### Prompt
What is needed is an exact copy of the records below, without the pictures.

/---

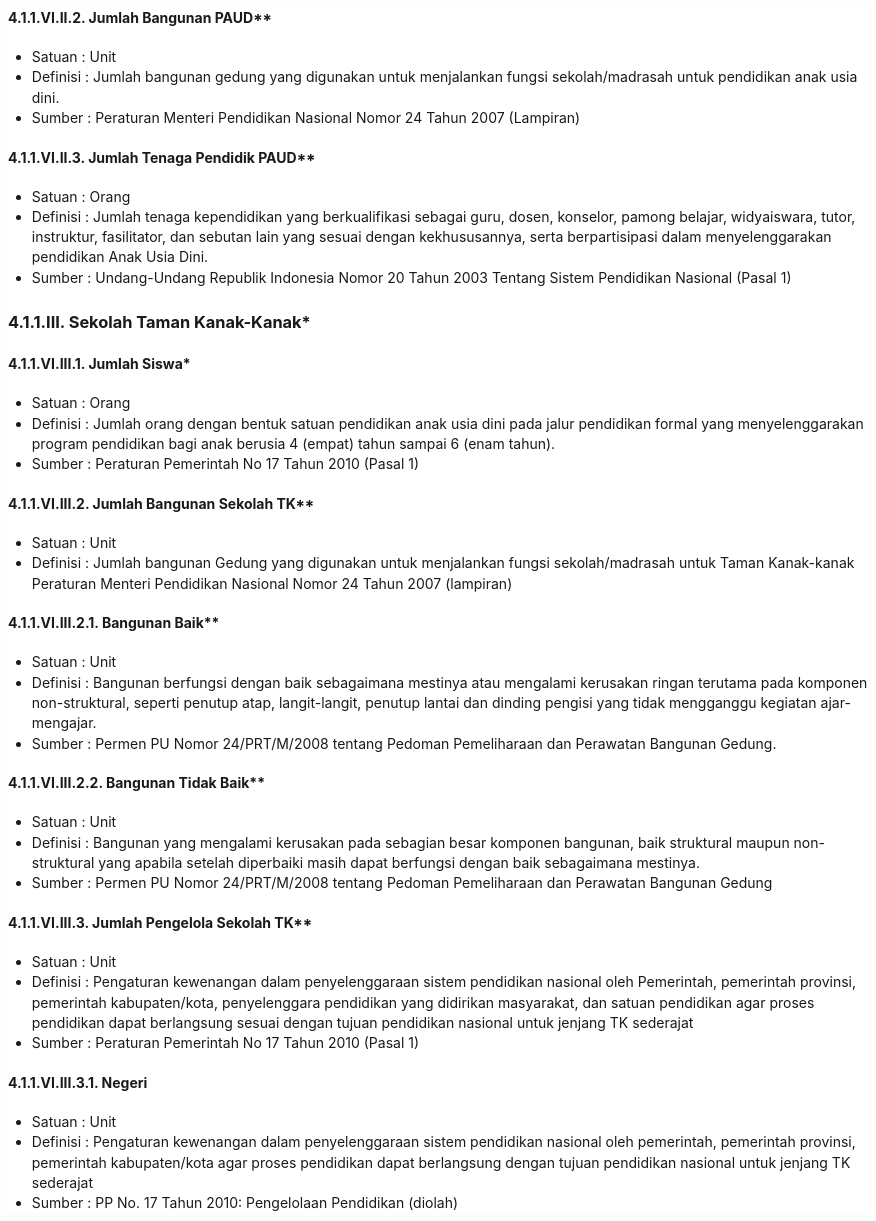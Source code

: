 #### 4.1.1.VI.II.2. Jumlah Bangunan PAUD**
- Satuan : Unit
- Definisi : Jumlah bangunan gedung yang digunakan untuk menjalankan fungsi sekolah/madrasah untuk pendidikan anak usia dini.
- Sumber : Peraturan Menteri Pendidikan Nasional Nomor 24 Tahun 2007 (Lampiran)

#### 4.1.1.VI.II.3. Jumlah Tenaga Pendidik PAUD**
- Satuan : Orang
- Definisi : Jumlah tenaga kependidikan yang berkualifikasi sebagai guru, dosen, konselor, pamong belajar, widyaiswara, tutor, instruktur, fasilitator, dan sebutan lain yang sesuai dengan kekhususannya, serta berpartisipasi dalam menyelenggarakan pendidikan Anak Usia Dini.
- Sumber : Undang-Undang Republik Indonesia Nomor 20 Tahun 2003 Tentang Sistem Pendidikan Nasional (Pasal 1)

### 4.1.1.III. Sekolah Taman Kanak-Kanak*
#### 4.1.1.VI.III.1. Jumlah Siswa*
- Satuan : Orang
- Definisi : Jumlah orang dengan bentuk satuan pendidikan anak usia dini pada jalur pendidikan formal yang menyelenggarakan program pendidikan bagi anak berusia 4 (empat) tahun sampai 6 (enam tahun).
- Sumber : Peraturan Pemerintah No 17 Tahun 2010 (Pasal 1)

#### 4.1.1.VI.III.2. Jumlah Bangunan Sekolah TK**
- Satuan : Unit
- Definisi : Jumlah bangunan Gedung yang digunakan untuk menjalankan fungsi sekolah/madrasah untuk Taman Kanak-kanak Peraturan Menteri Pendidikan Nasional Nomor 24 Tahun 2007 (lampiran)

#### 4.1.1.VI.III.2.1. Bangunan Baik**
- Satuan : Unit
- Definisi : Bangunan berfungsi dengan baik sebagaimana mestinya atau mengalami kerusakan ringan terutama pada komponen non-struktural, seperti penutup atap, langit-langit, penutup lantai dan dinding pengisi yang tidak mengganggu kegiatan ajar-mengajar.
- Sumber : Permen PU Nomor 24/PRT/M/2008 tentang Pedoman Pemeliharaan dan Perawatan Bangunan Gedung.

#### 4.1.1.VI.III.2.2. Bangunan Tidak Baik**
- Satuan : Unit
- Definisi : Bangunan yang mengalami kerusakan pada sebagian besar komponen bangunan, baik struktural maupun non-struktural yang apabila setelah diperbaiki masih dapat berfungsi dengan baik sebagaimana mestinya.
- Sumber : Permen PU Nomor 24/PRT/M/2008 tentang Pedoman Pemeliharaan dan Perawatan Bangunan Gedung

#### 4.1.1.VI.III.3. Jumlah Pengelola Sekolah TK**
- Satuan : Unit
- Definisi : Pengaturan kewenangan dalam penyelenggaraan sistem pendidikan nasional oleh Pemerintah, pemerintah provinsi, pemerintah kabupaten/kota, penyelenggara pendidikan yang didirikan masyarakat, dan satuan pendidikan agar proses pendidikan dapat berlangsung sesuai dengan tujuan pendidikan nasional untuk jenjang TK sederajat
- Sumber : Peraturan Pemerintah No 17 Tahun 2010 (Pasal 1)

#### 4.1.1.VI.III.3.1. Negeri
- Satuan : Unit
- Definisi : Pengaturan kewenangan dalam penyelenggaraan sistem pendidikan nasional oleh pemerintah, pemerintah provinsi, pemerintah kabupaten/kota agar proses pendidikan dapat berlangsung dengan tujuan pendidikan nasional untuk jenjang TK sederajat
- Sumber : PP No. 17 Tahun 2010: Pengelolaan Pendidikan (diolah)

\---

### Answer to the problem
Source code

: #### 4.1.1.VI.II.2. Jumlah Bangunan PAUD**
- Satuan : Unit
- Definisi : Jumlah bangunan gedung yang digunakan untuk menjalankan fungsi sekolah/madrasah untuk pendidikan anak usia dini.
- Sumber : Peraturan Menteri Pendidikan Nasional Nomor 24 Tahun 2007 (Lampiran)

#### 4.1.1.VI.II.3. Jumlah Tenaga Pendidik PAUD**
- Satuan : Orang
- Definisi : Jumlah tenaga kependidikan yang berkualifikasi sebagai guru, dosen, konselor, pamong belajar, widyaiswara, tutor, instruktur, fasilitator, dan sebutan lain yang sesuai dengan kekhususannya, serta berpartisipasi dalam menyelenggarakan pendidikan Anak Usia Dini.
- Sumber : Undang-Undang Republik Indonesia Nomor 20 Tahun 2003 Tentang Sistem Pendidikan Nasional (Pasal 1)

### 4.1.1.III. Sekolah Taman Kanak-Kanak*
#### 4.1.1.VI.III.1. Jumlah Siswa*
- Satuan : Orang
- Definisi : Jumlah orang dengan bentuk satuan pendidikan anak usia dini pada jalur pendidikan formal yang menyelenggarakan program pendidikan bagi anak berusia 4 (empat) tahun sampai 6 (enam tahun).
- Sumber : Peraturan Pemerintah No 17 Tahun 2010 (Pasal 1)

#### 4.1.1.VI.III.2. Jumlah Bangunan Sekolah TK**
- Satuan : Unit
- Definisi : Jumlah bangunan Gedung yang digunakan untuk menjalankan fungsi sekolah/madrasah untuk Taman Kanak-kanak Peraturan Menteri Pendidikan Nasional Nomor 24 Tahun 2007 (lampiran)

#### 4.1.1.VI.III.2.1. Bangunan Baik**
- Satuan : Unit
- Definisi : Bangunan berfungsi dengan baik sebagaimana mestinya atau mengalami kerusakan ringan terutama pada komponen non-struktural, seperti penutup atap, langit-langit, penutup lantai dan dinding pengisi yang tidak mengganggu kegiatan ajar-mengajar.
- Sumber : Permen PU Nomor 24/PRT/M/2008 tentang Pedoman Pemeliharaan dan Perawatan Bangunan Gedung.

#### 4.1.1.VI.III.2.2. Bangunan Tidak Baik**
- Satuan : Unit
- Definisi : Bangunan yang mengalami kerusakan pada sebagian besar komponen bangunan, baik struktural maupun non-struktural yang apabila setelah diperbaiki masih dapat berfungsi dengan baik sebagaimana mestinya.
- Sumber : Permen PU Nomor 24/PRT/M/2008 tentang Pedoman Pemeliharaan dan Perawatan Bangunan Gedung

#### 4.1.1.VI.III.3. Jumlah Pengelola Sekolah TK**
- Satuan : Unit
- Definisi : Pengaturan kewenangan dalam penyelenggaraan sistem pendidikan nasional oleh Pemerintah, pemerintah provinsi, pemerintah kabupaten/kota, penyelenggara pendidikan yang didirikan masyarakat, dan satuan pendidikan agar proses pendidikan dapat berlangsung sesuai dengan tujuan pendidikan nasional untuk jenjang TK sederajat
- Sumber : Peraturan Pemerintah No 17 Tahun 2010 (Pasal 1)

#### 4.1.1.VI.III.3.1. Negeri
- Satuan : Unit
- Definisi : Pengaturan kewenangan dalam penyelenggaraan sistem pendidikan nasional oleh pemerintah, pemerintah provinsi, pemerintah kabupaten/kota agar proses pendidikan dapat berlangsung dengan tujuan pendidikan nasional untuk jenjang TK sederajat
- Sumber : PP No. 17 Tahun 2010: Pengelolaan Pendidikan (diolah)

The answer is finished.